You have already been introduced to non-parametric tests earlier in this course. These are useful
because they tend to be robust - they give you a rough but reliable estimate and work well on data
which have an unknown underlying distribution. But often we can be confident about underlying
distributions, and then parametric statistics begin to show their strengths.
Some limitations of non-parametric statistics:
1. They test hypotheses, but do not always give estimates for parameters of interest;
2. They cannot test two-way interactions, or categorical combined with continuous effects;
3. They each work in different ways, with their own quirks and foibles and no grand scheme;
4. In situations of even moderate complexity such as you may encounter when doing research
projects, there may be no non-parametric statistic readily available.
Some advantages of parametric statistics:
1. They can be more powerful because they make use of actual data rather than ranks;
2. Parametric tests are very flexible, coping well with incomplete data and correlated effects;
3. They can test two-way interactions, and also categorical combined with continuous effects;
4. They are all built around a single theme, of Analysis of Variance. So there is a grand scheme,
a single framework for understanding and using them.
What is Analysis of Variance (ANOVA)?
Analysis of Variance is an extension of the Student’s t-test that you will already be familiar with.
A t-test can look for differences between the mean scores in two samples (e.g. body weights of
males and females). A one-way Analysis of Variance can look for an overall difference between
the mean scores in 2 or more samples of a factor (e.g. crop yield under three different treatments
of fertiliser). Later we will see how a two-way Analysis of Variance can further partition the
variance among two factors (e.g. crop yield under different combinations of pesticide as well as
fertiliser).
What does Analysis of Variance do?
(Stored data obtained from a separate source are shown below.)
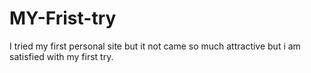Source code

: # MY-Frist-try
I tried my first personal site but it not came so much attractive but i am satisfied with my first try.
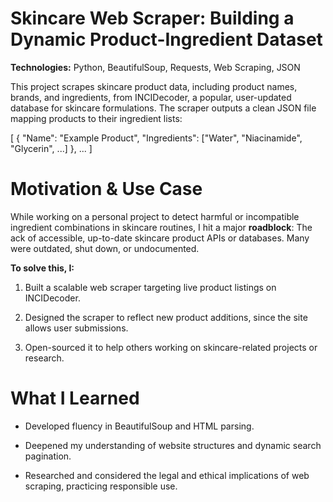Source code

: # Skincare Web Scraper: Building a Dynamic Product-Ingredient Dataset
**Technologies:** Python, BeautifulSoup, Requests, Web Scraping, JSON

This project scrapes skincare product data, including product names, brands, and ingredients, from INCIDecoder, a popular, user-updated database for skincare formulations. The scraper outputs a clean JSON file mapping products to their ingredient lists:

[
  {
    "Name": "Example Product",
    "Ingredients": ["Water", "Niacinamide", "Glycerin", ...]
  },
  ...
]

# Motivation & Use Case
While working on a personal project to detect harmful or incompatible ingredient combinations in skincare routines, I hit a major **roadblock**:
  The ack of accessible, up-to-date skincare product APIs or databases. Many were outdated, shut down, or undocumented.

**To solve this, I:**

  1. Built a scalable web scraper targeting live product listings on INCIDecoder.
  
  2. Designed the scraper to reflect new product additions, since the site allows user submissions.
  
  3. Open-sourced it to help others working on skincare-related projects or research.

# What I Learned
- Developed fluency in BeautifulSoup and HTML parsing.

- Deepened my understanding of website structures and dynamic search pagination.

- Researched and considered the legal and ethical implications of web scraping, practicing responsible use.

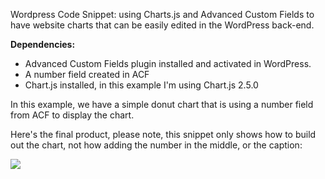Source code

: Wordpress Code Snippet: using Charts.js and Advanced Custom Fields to have website charts that can be easily edited in the WordPress back-end.

<strong>Dependencies:</strong>
<ul>
   <li>Advanced Custom Fields plugin installed and activated in WordPress.</li>
   <li>A number field created in ACF</li>
   <li>Chart.js installed, in this example I'm using Chart.js 2.5.0</li>
</ul>

In this example, we have a simple donut chart that is using a number field from ACF to display the chart.

Here's the final product, please note, this snippet only shows how to build out the chart, not how adding the number in the middle, or the caption:<br/>
<div style="margin: 10px auto;"><img src="http://charlottehyland.com/wp-content/uploads/2017/11/donut-chart.png"/></div>

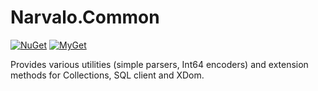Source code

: Narvalo.Common
==============

[![NuGet](https://img.shields.io/nuget/v/Narvalo.Common.svg)](https://www.nuget.org/packages/Narvalo.Common/)
[![MyGet](https://img.shields.io/myget/narvalo-edge/v/Narvalo.Common.EDGE.svg)](https://www.myget.org/feed/narvalo-edge/package/nuget/Narvalo.Common.EDGE)

Provides various utilities (simple parsers, Int64 encoders) and extension
methods for Collections, SQL client and XDom.
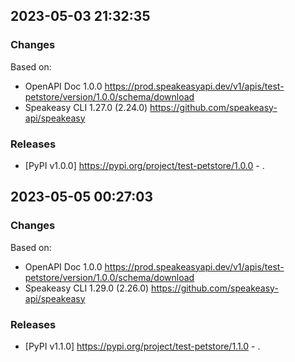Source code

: 

## 2023-05-03 21:32:35
### Changes
Based on:
- OpenAPI Doc 1.0.0 https://prod.speakeasyapi.dev/v1/apis/test-petstore/version/1.0.0/schema/download
- Speakeasy CLI 1.27.0 (2.24.0) https://github.com/speakeasy-api/speakeasy
### Releases
- [PyPI v1.0.0] https://pypi.org/project/test-petstore/1.0.0 - .

## 2023-05-05 00:27:03
### Changes
Based on:
- OpenAPI Doc 1.0.0 https://prod.speakeasyapi.dev/v1/apis/test-petstore/version/1.0.0/schema/download
- Speakeasy CLI 1.29.0 (2.26.0) https://github.com/speakeasy-api/speakeasy
### Releases
- [PyPI v1.1.0] https://pypi.org/project/test-petstore/1.1.0 - .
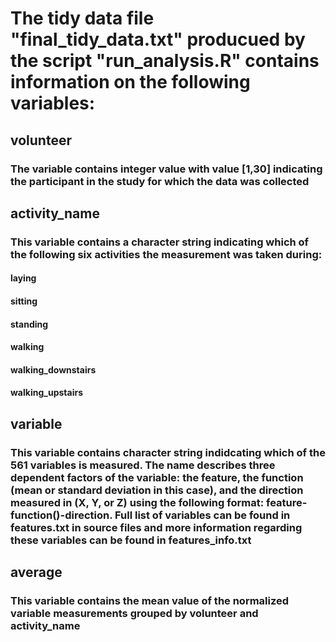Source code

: # The tidy data file "final_tidy_data.txt" producued by the script "run_analysis.R" contains information on the following variables:

## volunteer
### The variable contains integer value with value [1,30] indicating the participant in the study for which the data was collected

## activity_name
### This variable contains a character string indicating which of the following six activities the measurement was taken during: 
#### laying
#### sitting
#### standing
#### walking
#### walking_downstairs
#### walking_upstairs

## variable
### This variable contains character string indidcating which of the 561 variables is measured. The name describes three dependent factors of the variable: the feature, the function (mean or standard deviation in this case), and the direction measured in (X, Y, or Z) using the following format: feature-function()-direction. Full list of variables can be found in features.txt in source files and more information regarding these variables can be found in features_info.txt

## average
### This variable contains the mean value of the normalized variable measurements grouped by volunteer and activity_name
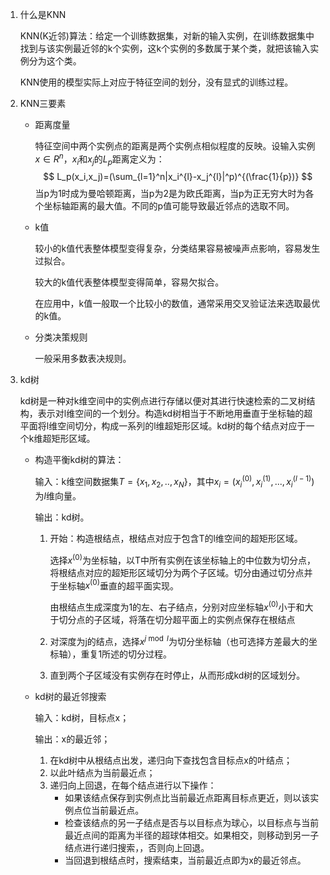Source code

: 1. 什么是KNN

   KNN(K近邻)算法：给定一个训练数据集，对新的输入实例，在训练数据集中找到与该实例最近邻的k个实例，这k个实例的多数属于某个类，就把该输入实例分为这个类。

   KNN使用的模型实际上对应于特征空间的划分，没有显式的训练过程。

2. KNN三要素

   - 距离度量

     特征空间中两个实例点的距离是两个实例点相似程度的反映。设输入实例$x\in R^n$，$x_i$和$x_j$的$L_p$距离定义为：
     $$
     L_p(x_i,x_j)=(\sum_{l=1}^n|x_i^{l}-x_j^{l}|^p)^{(\frac{1}{p})}
     $$
     当p为1时成为曼哈顿距离，当p为2是为欧氏距离，当p为正无穷大时为各个坐标轴距离的最大值。不同的p值可能导致最近邻点的选取不同。

   - k值

     较小的k值代表整体模型变得复杂，分类结果容易被噪声点影响，容易发生过拟合。

     较大的k值代表整体模型变得简单，容易欠拟合。

     在应用中，k值一般取一个比较小的数值，通常采用交叉验证法来选取最优的k值。

   - 分类决策规则

     一般采用多数表决规则。

3. kd树

   kd树是一种对k维空间中的实例点进行存储以便对其进行快速检索的二叉树结构，表示对l维空间的一个划分。构造kd树相当于不断地用垂直于坐标轴的超平面将l维空间切分，构成一系列的l维超矩形区域。kd树的每个结点对应于一个k维超矩形区域。

   - 构造平衡kd树的算法：

     输入：k维空间数据集$T=\{x_1,x_2,..,x_N\}$，其中$x_i=(x_i^{(0)},x_i^{(1)},...,x_i^{(l-1)})$为$l$维向量。

     输出：kd树。

     1. 开始：构造根结点，根结点对应于包含T的l维空间的超矩形区域。

        选择$x^{(0)}$为坐标轴，以T中所有实例在该坐标轴上的中位数为切分点，将根结点对应的超矩形区域切分为两个子区域。切分由通过切分点并于坐标轴$x^{(0)}$垂直的超平面实现。

        由根结点生成深度为1的左、右子结点，分别对应坐标轴$x^{(0)}$小于和大于切分点的子区域，将落在切分超平面上的实例点保存在根结点

     2. 对深度为j的结点，选择$x^{j\bmod l}$为切分坐标轴（也可选择方差最大的坐标轴），重复1所述的切分过程。
     3. 直到两个子区域没有实例存在时停止，从而形成kd树的区域划分。

   - kd树的最近邻搜索

     输入：kd树，目标点x；

     输出：x的最近邻；

     1. 在kd树中从根结点出发，递归向下查找包含目标点x的叶结点；
     2. 以此叶结点为当前最近点；
     3. 递归向上回退，在每个结点进行以下操作：
        - 如果该结点保存到实例点比当前最近点距离目标点更近，则以该实例点位当前最近点。
        - 检查该结点的另一子结点是否与以目标点为球心，以目标点与当前最近点间的距离为半径的超球体相交。如果相交，则移动到另一子结点进行递归搜索，，否则向上回退。
        - 当回退到根结点时，搜索结束，当前最近点即为x的最近邻点。

   

   

   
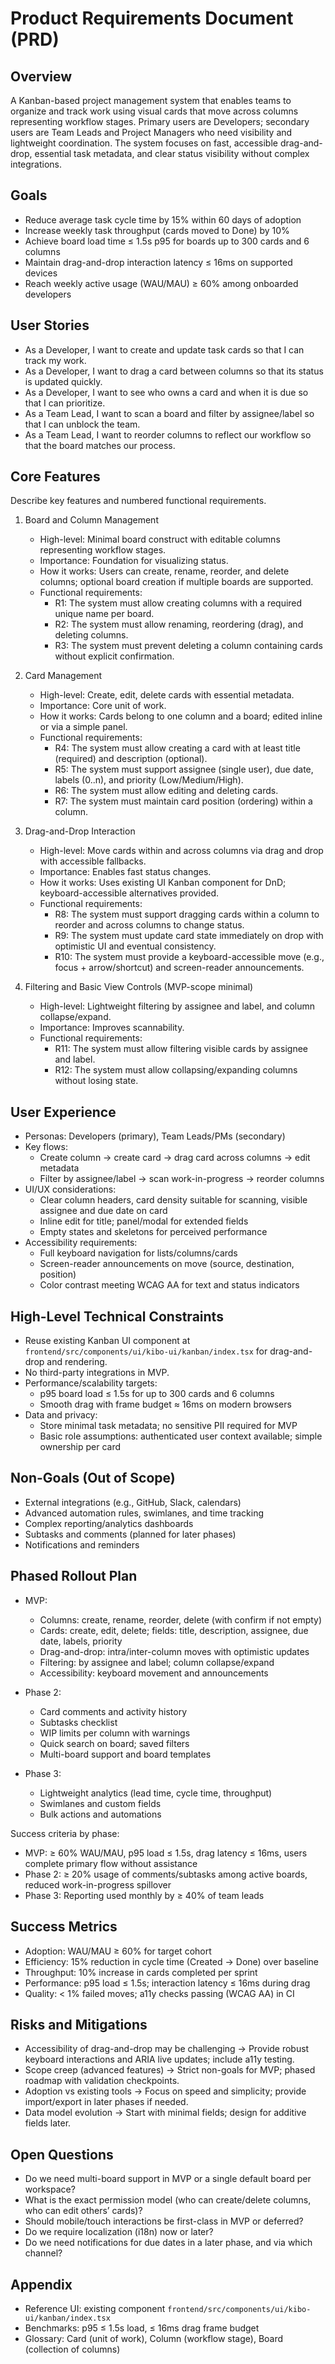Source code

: # Product Requirements Document (PRD)

## Overview

A Kanban-based project management system that enables teams to organize and track work using visual cards that move across columns representing workflow stages. Primary users are Developers; secondary users are Team Leads and Project Managers who need visibility and lightweight coordination. The system focuses on fast, accessible drag-and-drop, essential task metadata, and clear status visibility without complex integrations.

## Goals

- Reduce average task cycle time by 15% within 60 days of adoption
- Increase weekly task throughput (cards moved to Done) by 10%
- Achieve board load time ≤ 1.5s p95 for boards up to 300 cards and 6 columns
- Maintain drag-and-drop interaction latency ≤ 16ms on supported devices
- Reach weekly active usage (WAU/MAU) ≥ 60% among onboarded developers

## User Stories

- As a Developer, I want to create and update task cards so that I can track my work.
- As a Developer, I want to drag a card between columns so that its status is updated quickly.
- As a Developer, I want to see who owns a card and when it is due so that I can prioritize.
- As a Team Lead, I want to scan a board and filter by assignee/label so that I can unblock the team.
- As a Team Lead, I want to reorder columns to reflect our workflow so that the board matches our process.

## Core Features

Describe key features and numbered functional requirements.

1. Board and Column Management
   - High-level: Minimal board construct with editable columns representing workflow stages.
   - Importance: Foundation for visualizing status.
   - How it works: Users can create, rename, reorder, and delete columns; optional board creation if multiple boards are supported.
   - Functional requirements:
     - R1: The system must allow creating columns with a required unique name per board.
     - R2: The system must allow renaming, reordering (drag), and deleting columns.
     - R3: The system must prevent deleting a column containing cards without explicit confirmation.

2. Card Management
   - High-level: Create, edit, delete cards with essential metadata.
   - Importance: Core unit of work.
   - How it works: Cards belong to one column and a board; edited inline or via a simple panel.
   - Functional requirements:
     - R4: The system must allow creating a card with at least title (required) and description (optional).
     - R5: The system must support assignee (single user), due date, labels (0..n), and priority (Low/Medium/High).
     - R6: The system must allow editing and deleting cards.
     - R7: The system must maintain card position (ordering) within a column.

3. Drag-and-Drop Interaction
   - High-level: Move cards within and across columns via drag and drop with accessible fallbacks.
   - Importance: Enables fast status changes.
   - How it works: Uses existing UI Kanban component for DnD; keyboard-accessible alternatives provided.
   - Functional requirements:
     - R8: The system must support dragging cards within a column to reorder and across columns to change status.
     - R9: The system must update card state immediately on drop with optimistic UI and eventual consistency.
     - R10: The system must provide a keyboard-accessible move (e.g., focus + arrow/shortcut) and screen-reader announcements.

4. Filtering and Basic View Controls (MVP-scope minimal)
   - High-level: Lightweight filtering by assignee and label, and column collapse/expand.
   - Importance: Improves scannability.
   - Functional requirements:
     - R11: The system must allow filtering visible cards by assignee and label.
     - R12: The system must allow collapsing/expanding columns without losing state.

## User Experience

- Personas: Developers (primary), Team Leads/PMs (secondary)
- Key flows:
  - Create column → create card → drag card across columns → edit metadata
  - Filter by assignee/label → scan work-in-progress → reorder columns
- UI/UX considerations:
  - Clear column headers, card density suitable for scanning, visible assignee and due date on card
  - Inline edit for title; panel/modal for extended fields
  - Empty states and skeletons for perceived performance
- Accessibility requirements:
  - Full keyboard navigation for lists/columns/cards
  - Screen-reader announcements on move (source, destination, position)
  - Color contrast meeting WCAG AA for text and status indicators

## High-Level Technical Constraints

- Reuse existing Kanban UI component at `frontend/src/components/ui/kibo-ui/kanban/index.tsx` for drag-and-drop and rendering.
- No third-party integrations in MVP.
- Performance/scalability targets:
  - p95 board load ≤ 1.5s for up to 300 cards and 6 columns
  - Smooth drag with frame budget ≈ 16ms on modern browsers
- Data and privacy:
  - Store minimal task metadata; no sensitive PII required for MVP
  - Basic role assumptions: authenticated user context available; simple ownership per card

## Non-Goals (Out of Scope)

- External integrations (e.g., GitHub, Slack, calendars)
- Advanced automation rules, swimlanes, and time tracking
- Complex reporting/analytics dashboards
- Subtasks and comments (planned for later phases)
- Notifications and reminders

## Phased Rollout Plan

- MVP:
  - Columns: create, rename, reorder, delete (with confirm if not empty)
  - Cards: create, edit, delete; fields: title, description, assignee, due date, labels, priority
  - Drag-and-drop: intra/inter-column moves with optimistic updates
  - Filtering: by assignee and label; column collapse/expand
  - Accessibility: keyboard movement and announcements

- Phase 2:
  - Card comments and activity history
  - Subtasks checklist
  - WIP limits per column with warnings
  - Quick search on board; saved filters
  - Multi-board support and board templates

- Phase 3:
  - Lightweight analytics (lead time, cycle time, throughput)
  - Swimlanes and custom fields
  - Bulk actions and automations

Success criteria by phase:

- MVP: ≥ 60% WAU/MAU, p95 load ≤ 1.5s, drag latency ≤ 16ms, users complete primary flow without assistance
- Phase 2: ≥ 20% usage of comments/subtasks among active boards, reduced work-in-progress spillover
- Phase 3: Reporting used monthly by ≥ 40% of team leads

## Success Metrics

- Adoption: WAU/MAU ≥ 60% for target cohort
- Efficiency: 15% reduction in cycle time (Created → Done) over baseline
- Throughput: 10% increase in cards completed per sprint
- Performance: p95 load ≤ 1.5s; interaction latency ≤ 16ms during drag
- Quality: < 1% failed moves; a11y checks passing (WCAG AA) in CI

## Risks and Mitigations

- Accessibility of drag-and-drop may be challenging → Provide robust keyboard interactions and ARIA live updates; include a11y testing.
- Scope creep (advanced features) → Strict non-goals for MVP; phased roadmap with validation checkpoints.
- Adoption vs existing tools → Focus on speed and simplicity; provide import/export in later phases if needed.
- Data model evolution → Start with minimal fields; design for additive fields later.

## Open Questions

- Do we need multi-board support in MVP or a single default board per workspace?
- What is the exact permission model (who can create/delete columns, who can edit others’ cards)?
- Should mobile/touch interactions be first-class in MVP or deferred?
- Do we require localization (i18n) now or later?
- Do we need notifications for due dates in a later phase, and via which channel?

## Appendix

- Reference UI: existing component `frontend/src/components/ui/kibo-ui/kanban/index.tsx`
- Benchmarks: p95 ≤ 1.5s load, ≤ 16ms drag frame budget
- Glossary: Card (unit of work), Column (workflow stage), Board (collection of columns)
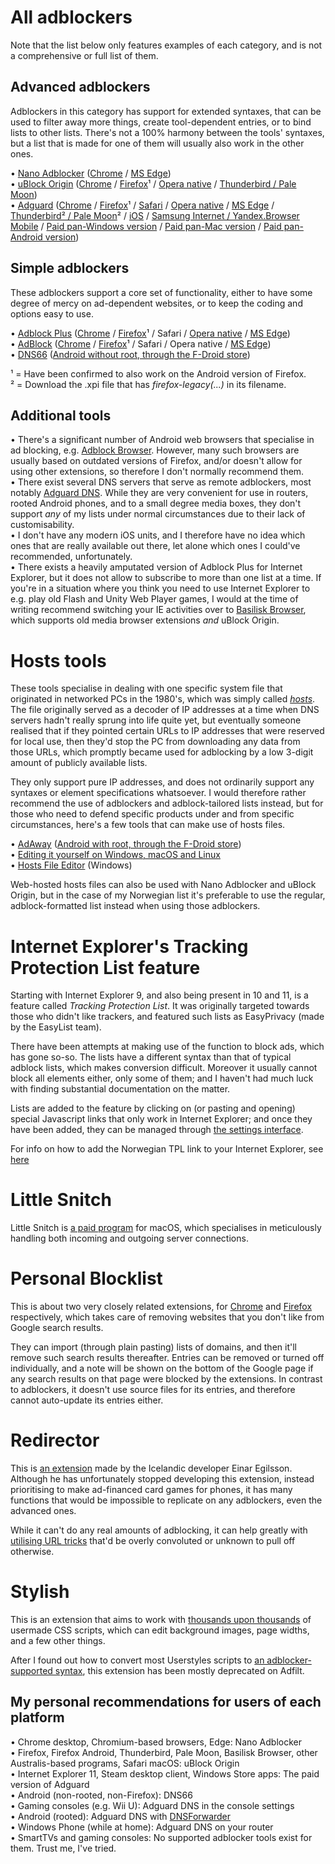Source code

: # All adblockers
Note that the list below only features examples of each category, and is not a comprehensive or full list of them.
## Advanced adblockers
Adblockers in this category has support for extended syntaxes, that can be used to filter away more things, create tool-dependent entries, or to bind lists to other lists. There's not a 100% harmony between the tools' syntaxes, but a list that is made for one of them will usually also work in the other ones.

• [Nano Adblocker](https://github.com/NanoAdblocker/NanoCore) ([Chrome](https://chrome.google.com/webstore/detail/nano-adblocker/gabbbocakeomblphkmmnoamkioajlkfo) / [MS Edge](https://www.microsoft.com/store/productId/9NSXDX2TDB3V))<br>
• [uBlock Origin](https://github.com/gorhill/uBlock) ([Chrome](https://chrome.google.com/webstore/detail/ublock-origin/cjpalhdlnbpafiamejdnhcphjbkeiagm) / [Firefox](https://addons.mozilla.org/addon/ublock-origin/)¹ / [Opera native](https://addons.opera.com/extensions/details/ublock/) / [Thunderbird / Pale Moon](https://github.com/gorhill/uBlock/blob/master/dist/README.md#firefox-legacy))<br>
• [Adguard](https://adguard.com/en/welcome.html) ([Chrome](https://chrome.google.com/webstore/detail/adguard-adblocker/bgnkhhnnamicmpeenaelnjfhikgbkllg) / [Firefox](https://addons.mozilla.org/addon/adguard-adblocker/)¹ / [Safari](https://safari-extensions.apple.com/details/?id=com.adguard.safari-N33TQXN8C7) / [Opera native](https://addons.opera.com/en/extensions/details/adguard/) / [MS Edge](https://www.microsoft.com/store/p/adguard-adblocker/9mz607gwkbs7) / [Thunderbird² / Pale Moon](https://github.com/AdguardTeam/AdguardBrowserExtension/releases)² / [iOS](https://itunes.apple.com/app/apple-store/id1047223162) / [Samsung Internet / Yandex.Browser Mobile](https://adguard.com/en/adguard-content-blocker/overview.html) / [Paid pan-Windows version](https://adguard.com/en/adguard-windows/overview.html) / [Paid pan-Mac version](https://adguard.com/en/adguard-mac/overview.html) / [Paid pan-Android version](https://adguard.com/en/adguard-android/overview.html))

## Simple adblockers
These adblockers support a core set of functionality, either to have some degree of mercy on ad-dependent websites, or to keep the coding and options easy to use.

• [Adblock Plus](https://adblockplus.org/) ([Chrome](https://chrome.google.com/webstore/detail/cfhdojbkjhnklbpkdaibdccddilifddb) / [Firefox](https://addons.mozilla.org/addon/adblock-plus/)¹ / Safari / [Opera native](https://addons.opera.com/extensions/details/opera-adblock/) / [MS Edge](https://www.microsoft.com/store/p/adblock-plus/9nblggh4r9nz))<br>
• [AdBlock](https://getadblock.com/) ([Chrome](https://chrome.google.com/webstore/detail/gighmmpiobklfepjocnamgkkbiglidom) / [Firefox](https://addons.mozilla.org/da/firefox/addon/adblock-for-firefox/)¹ / Safari / Opera native / [MS Edge](https://www.microsoft.com/store/productID/9nblggh4rfhk))<br>
• [DNS66](https://github.com/julian-klode/dns66) ([Android without root, through the F-Droid store](https://f-droid.org/packages/org.jak_linux.dns66/))

¹ = Have been confirmed to also work on the Android version of Firefox.<br>
² = Download the .xpi file that has <i>firefox-legacy(...)</i> in its filename.

## Additional tools

• There's a significant number of Android web browsers that specialise in ad blocking, e.g. [Adblock Browser](https://play.google.com/store/apps/details?id=org.adblockplus.browser). However, many such browsers are usually based on outdated versions of Firefox, and/or doesn't allow for using other extensions, so therefore I don't normally recommend them.<br>
• There exist several DNS servers that serve as remote adblockers, most notably [Adguard DNS](https://adguard.com/en/adguard-dns/overview.html). While they are very convenient for use in routers, rooted Android phones, and to a small degree media boxes, they don't support <i>any</i> of my lists under normal circumstances due to their lack of customisability.<br>
• I don't have any modern iOS units, and I therefore have no idea which ones that are really available out there, let alone which ones I could've recommended, unfortunately.<br>
• There exists a heavily amputated version of Adblock Plus for Internet Explorer, but it does not allow to subscribe to more than one list at a time. If you're in a situation where you think you need to use Internet Explorer to e.g. play old Flash and Unity Web Player games, I would at the time of writing recommend switching your IE activities over to [Basilisk Browser](https://www.basilisk-browser.org/), which supports old media browser extensions <i>and</i> uBlock Origin.

# Hosts tools
These tools specialise in dealing with one specific system file that originated in networked PCs in the 1980's, which was simply called [<i>hosts</i>](https://en.wikipedia.org/wiki/Hosts_(file)). The file originally served as a decoder of IP addresses at a time when DNS servers hadn't really sprung into life quite yet, but eventually someone realised that if they pointed certain URLs to IP addresses that were reserved for local use, then they'd stop the PC from downloading any data from those URLs, which promptly became used for adblocking by a low 3-digit amount of publicly available lists.

They only support pure IP addresses, and does not ordinarily support any syntaxes or element specifications whatsoever. I would therefore rather recommend the use of adblockers and adblock-tailored lists instead, but for those who need to defend specific products under and from specific circumstances, here's a few tools that can make use of hosts files.

• [AdAway](https://adaway.org/) ([Android with root, through the F-Droid store](https://f-droid.org/packages/org.adaway/))<br>
• [Editing it yourself on Windows, macOS and Linux](https://www.howtogeek.com/howto/27350/beginner-geek-how-to-edit-your-hosts-file/)<br>
• [Hosts File Editor](https://github.com/scottlerch/HostsFileEditor) (Windows)

Web-hosted hosts files can also be used with Nano Adblocker and uBlock Origin, but in the case of my Norwegian list it's preferable to use the regular, adblock-formatted list instead when using those adblockers.

# Internet Explorer's Tracking Protection List feature
Starting with Internet Explorer 9, and also being present in 10 and 11, is a feature called <i>Tracking Protection List</i>. It was originally targeted towards those who didn't like trackers, and featured such lists as EasyPrivacy (made by the EasyList team).

There have been attempts at making use of the function to block ads, which has gone so-so. The lists have a different syntax than that of typical adblock lists, which makes conversion difficult. Moreover it usually cannot block all elements either, only some of them; and I haven't had much luck with finding substantial documentation on the matter.

Lists are added to the feature by clicking on (or pasting and opening) special Javascript links that only work in Internet Explorer; and once they have been added, they can be managed through [the settings interface](https://www.howtogeek.com/73545/avoid-being-tracked-on-the-internet-using-tracking-protection-list-in-ie9/).

For info on how to add the Norwegian TPL link to your Internet Explorer, see [here](https://raw.githubusercontent.com/DandelionSprout/adfilt/master/NorwegianExperimentalList%20alternate%20versions/NorskeFiltreTPL-installering.html)

# Little Snitch

Little Snitch is [a paid program](https://www.obdev.at/products/littlesnitch/index.html) for macOS, which specialises in meticulously handling both incoming and outgoing server connections.

# Personal Blocklist

This is about two very closely related extensions, for [Chrome](https://chrome.google.com/webstore/detail/personal-blocklist-by-goo/nolijncfnkgaikbjbdaogikpmpbdcdef) and [Firefox](https://addons.mozilla.org/firefox/addon/personal-blocklist/) respectively, which takes care of removing websites that you don't like from Google search results.

They can import (through plain pasting) lists of domains, and then it'll remove such search results thereafter. Entries can be removed or turned off individually, and a note will be shown on the bottom of the Google page if any search results on that page were blocked by the extensions. In contrast to adblockers, it doesn't use source files for its entries, and therefore cannot auto-update its entries either.

# Redirector

This is [an extension](http://einaregilsson.com/redirector/) made by the Icelandic developer Einar Egilsson. Although he has unfortunately stopped developing this extension, instead prioritising to make ad-financed card games for phones, it has many functions that would be impossible to replicate on any adblockers, even the advanced ones.

While it can't do any real amounts of adblocking, it can help greatly with [utilising URL tricks](https://github.com/DandelionSprout/adfilt/blob/master/Dandelion%20Sprout-s%20Redirector%20Assistant%20List/README.md) that'd be overly convoluted or unknown to pull off otherwise.

# Stylish

This is an extension that aims to work with [thousands upon thousands](https://userstyles.org/) of usermade CSS scripts, which can edit background images, page widths, and a few other things.

After I found out how to convert most Userstyles scripts to [an adblocker-supported syntax](https://raw.githubusercontent.com/DandelionSprout/adfilt/master/Dandelion%20Sprout's%20Website%20Stretcher.txt), this extension has been mostly deprecated on Adfilt.

## My personal recommendations for users of each platform

• Chrome desktop, Chromium-based browsers, Edge: Nano Adblocker<br>
• Firefox, Firefox Android, Thunderbird, Pale Moon, Basilisk Browser, other Australis-based programs, Safari macOS: uBlock Origin<br>
• Internet Explorer 11, Steam desktop client, Windows Store apps: The paid version of Adguard<br>
• Android (non-rooted, non-Firefox): DNS66<br>
• Gaming consoles (e.g. Wii U): Adguard DNS in the console settings<br>
• Android (rooted): Adguard DNS with [DNSForwarder](https://play.google.com/store/apps/details?id=com.evanhe.dnsforward)<br>
• Windows Phone (while at home): Adguard DNS on your router<br>
• SmartTVs and gaming consoles: No supported adblocker tools exist for them. Trust me, I've tried.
It analyses samples to test for evidence of a difference
between means in the sampled population. It does this by measuring the variation in a continuous
response variable (e.g. weight, yield etc) in terms of its sum of squared deviations from the
sample means. It then partitions this variation into explained and unexplained (residual)
components. Finally it compares these partitions to ask how many times more variation is
explained by differences between samples than by differences within samples.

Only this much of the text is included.